OPINION:
This has been a rotten week for big spending, liberals and President Obama and a great week for conservatives in the war to reduce the size and cost of government.
Senate Democrats were having a hard time rounding up support for a muscular alternative to the House Republicans’ $61 billion, midyear budget-cutting plan. The Democrats’ alternative - essentially keeping spending where it is and running up a $1.6 trillion deficit - has become the laughingstock of the nation.
National Public Radio - the liberals’ holy grail of big-government propaganda - has been hit by a series of embarrassing scandals that have strengthened the case for ending taxpayer-funding of public broadcasting entirely.
NPR’s chief executive resigned under pressure after its chief fundraiser attacked Republicans as “anti-intellectual,” called Tea Party activists “racists” and suggested that Jews control the nation’s newspapers. He gave conservative budget-cutters even more ammunition to use in their crusade to end public broadcasting when he acknowledged that NPR could do just fine without government subsidies.
And White House advisers are now saying that Mr. Obama - who seems unable to make a decision on how to deal with the crisis in Libya - is willing to let other world leaders come up with a solution to the conflict.
That decision not only “opens him to criticism that he is a weak leader,” The Washington Post said Thursday in a front-page article, but it adds to growing criticism from conservatives and Democrats alike that he prefers to sit on the sidelines in major battles - above the fray - rather than get down in the arena and fight for his policies.
Conservatives have won a major victory in Wisconsin in what has become a nationwide battle to slash state government spending by significantly curtailing collective-bargaining for public employees that has sent pension and other benefit costs through the roof.
Wisconsin Gov.
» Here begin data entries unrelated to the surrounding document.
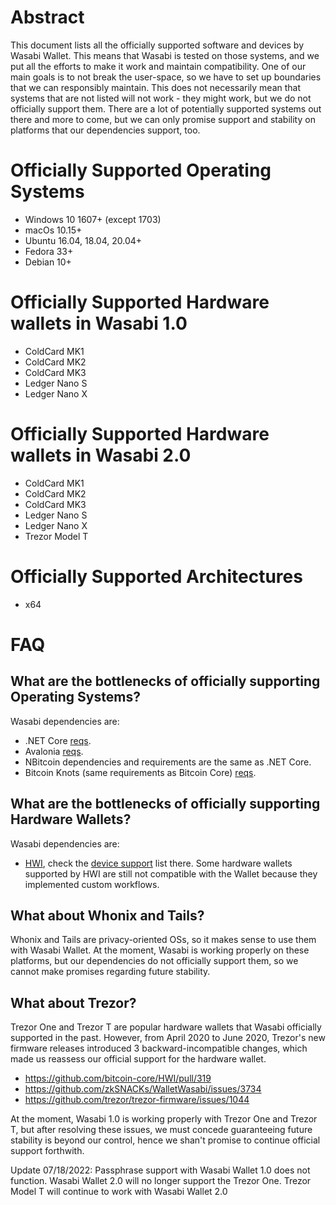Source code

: # Abstract

This document lists all the officially supported software and devices by Wasabi Wallet. This means that Wasabi is tested on those systems, and we put all the efforts to make it work and maintain compatibility. One of our main goals is to not break the user-space, so we have to set up boundaries that we can responsibly maintain. This does not necessarily mean that systems that are not listed will not work - they might work, but we do not officially support them. There are a lot of potentially supported systems out there and more to come, but we can only promise support and stability on platforms that our dependencies support, too.

# Officially Supported Operating Systems

- Windows 10 1607+ (except 1703)
- macOs 10.15+
- Ubuntu 16.04, 18.04, 20.04+
- Fedora 33+
- Debian 10+

# Officially Supported Hardware wallets in Wasabi 1.0

- ColdCard MK1
- ColdCard MK2
- ColdCard MK3
- Ledger Nano S
- Ledger Nano X

# Officially Supported Hardware wallets in Wasabi 2.0

- ColdCard MK1
- ColdCard MK2
- ColdCard MK3
- Ledger Nano S
- Ledger Nano X
- Trezor Model T

# Officially Supported Architectures

- x64

# FAQ

## What are the bottlenecks of officially supporting Operating Systems?

Wasabi dependencies are:
- .NET Core [reqs](https://github.com/dotnet/core/blob/master/release-notes/3.1/3.1-supported-os.md).
- Avalonia [reqs](https://github.com/AvaloniaUI/Avalonia/wiki/Runtime-Requirements).
- NBitcoin dependencies and requirements are the same as .NET Core.
- Bitcoin Knots (same requirements as Bitcoin Core) [reqs](https://bitcoin.org/en/bitcoin-core/features/requirements#system-requirements).

## What are the bottlenecks of officially supporting Hardware Wallets?

Wasabi dependencies are:
- [HWI](https://github.com/bitcoin-core/HWI), check the [device support](https://github.com/bitcoin-core/HWI#device-support) list there. Some hardware wallets supported by HWI are still not compatible with the Wallet because they implemented custom workflows.

## What about Whonix and Tails?

Whonix and Tails are privacy-oriented OSs, so it makes sense to use them with Wasabi Wallet. At the moment, Wasabi is working properly on these platforms, but our dependencies do not officially support them, so we cannot make promises regarding future stability.

## What about Trezor?

Trezor One and Trezor T are popular hardware wallets that Wasabi officially supported in the past. However, from April 2020 to June 2020, Trezor's new firmware releases introduced 3 backward-incompatible changes, which made us reassess our official support for the hardware wallet.
- https://github.com/bitcoin-core/HWI/pull/319
- https://github.com/zkSNACKs/WalletWasabi/issues/3734
- https://github.com/trezor/trezor-firmware/issues/1044

At the moment, Wasabi 1.0 is working properly with Trezor One and Trezor T, but after resolving these issues, we must concede guaranteeing future stability is beyond our control, hence we shan't promise to continue official support forthwith.

Update 07/18/2022: Passphrase support with Wasabi Wallet 1.0 does not function. Wasabi Wallet 2.0 will no longer support the Trezor One. Trezor Model T will continue to work with Wasabi Wallet 2.0
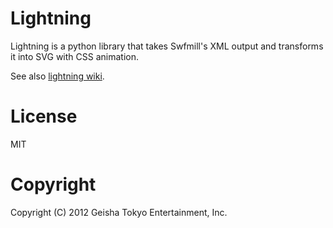 # Lightning

Lightning is a python library that takes Swfmill's XML output and transforms it into SVG with CSS animation.

See also [lightning wiki](https://github.com/geishatokyo-lightning/lightning/wiki).

# License

MIT

# Copyright

Copyright (C) 2012 Geisha Tokyo Entertainment, Inc.
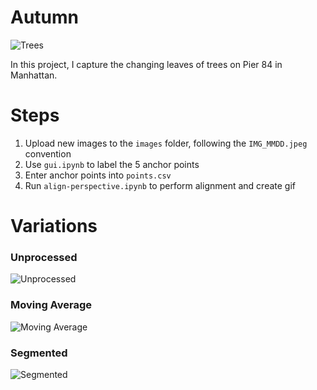 # Autumn

![Trees](./autumn.gif)

In this project, I capture the changing leaves of trees on Pier 84 in Manhattan.

# Steps

1. Upload new images to the `images` folder, following the `IMG_MMDD.jpeg` convention
2. Use `gui.ipynb` to label the 5 anchor points
3. Enter anchor points into `points.csv`
4. Run `align-perspective.ipynb` to perform alignment and create gif

# Variations

### Unprocessed

![Unprocessed](./autumn_raw.gif)

### Moving Average

![Moving Average](./autumn_ma.gif)

### Segmented

![Segmented](./autumn_seg.gif)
Scott Walker, a Republican who has emerged as the national leader of this movement, pushed his plan through the state Senate late Wednesday night, using a legislative maneuver to pass the measure without the 14 Democratic lawmakers who fled the state in a failed attempt to prevent the vote. It is expected to pass the Republican-controlled state Assembly easily.
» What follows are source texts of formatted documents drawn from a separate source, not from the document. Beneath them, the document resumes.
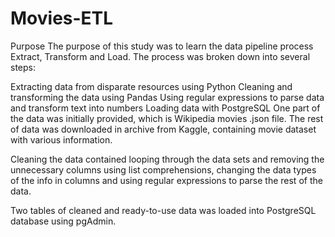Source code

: # Movies-ETL

Purpose
The purpose of this study was to learn the data pipeline process Extract, Transform and Load. The process was broken down into several steps:

Extracting data from disparate resources using Python
Cleaning and transforming the data using Pandas
Using regular expressions to parse data and transform text into numbers
Loading data with PostgreSQL
One part of the data was initially provided, which is Wikipedia movies .json file. The rest of data was downloaded in archive from Kaggle, containing movie dataset with various information.

Cleaning the data contained looping through the data sets and removing the unnecessary columns using list comprehensions, changing the data types of the info in columns and using regular expressions to parse the rest of the data.

Two tables of cleaned and ready-to-use data was loaded into PostgreSQL database using pgAdmin.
Labor unions, with the support of the White House, have waged a three-week battle in a widening war to block major spending cuts, layoffs and curbs to union bargaining powers in states that are facing unprecedented budget shortfalls.
Mr. Walker’s preliminary victory not only has given conservatives bragging rights that they are slowly winning the war against big spenders and bigger government, but it will embolden governors in other states - Indiana, Ohio, New Jersey and even New York - to press ahead forcefully with their own sweeping spending reforms.
Meantime, back in Washington, Republican leaders are facing a Democrat-controlled Senate that is resisting any efforts to cut seriously this year’s spending. Senate Democrats rejected the House’s plan but were unable to muster the 60 votes needed to take up their own minuscule plan to nick just $10 billion in spending in the remaining six months of this fiscal year.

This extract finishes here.